Stored records:

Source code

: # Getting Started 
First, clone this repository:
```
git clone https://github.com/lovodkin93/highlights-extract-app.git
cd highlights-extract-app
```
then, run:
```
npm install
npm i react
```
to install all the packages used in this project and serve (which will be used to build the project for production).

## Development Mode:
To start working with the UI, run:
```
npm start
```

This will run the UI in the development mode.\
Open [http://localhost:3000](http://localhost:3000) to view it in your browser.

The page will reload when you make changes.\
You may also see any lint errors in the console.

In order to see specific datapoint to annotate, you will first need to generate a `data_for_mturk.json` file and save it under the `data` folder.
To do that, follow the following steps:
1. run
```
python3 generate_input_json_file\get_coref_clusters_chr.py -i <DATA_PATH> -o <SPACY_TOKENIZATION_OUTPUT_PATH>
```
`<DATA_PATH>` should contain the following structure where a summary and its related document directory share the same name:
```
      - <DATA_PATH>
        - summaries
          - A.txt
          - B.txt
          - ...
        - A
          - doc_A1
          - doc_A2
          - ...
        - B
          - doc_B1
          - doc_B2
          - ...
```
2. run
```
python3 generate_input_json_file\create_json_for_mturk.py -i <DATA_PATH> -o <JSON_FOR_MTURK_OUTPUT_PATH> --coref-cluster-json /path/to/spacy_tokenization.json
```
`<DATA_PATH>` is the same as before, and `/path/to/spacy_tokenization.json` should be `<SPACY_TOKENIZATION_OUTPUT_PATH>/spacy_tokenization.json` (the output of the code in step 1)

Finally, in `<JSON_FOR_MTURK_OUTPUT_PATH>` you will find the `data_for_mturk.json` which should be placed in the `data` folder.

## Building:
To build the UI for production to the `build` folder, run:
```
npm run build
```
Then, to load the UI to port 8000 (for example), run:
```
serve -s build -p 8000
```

Goal of the exercise: Would you report every line of the entries above containing the word "same"?

Response to the exercise:
`<DATA_PATH>` should contain the following structure where a summary and its related document directory share the same name:
`<DATA_PATH>` is the same as before, and `/path/to/spacy_tokenization.json` should be `<SPACY_TOKENIZATION_OUTPUT_PATH>/spacy_tokenization.json` (the output of the code in step 1)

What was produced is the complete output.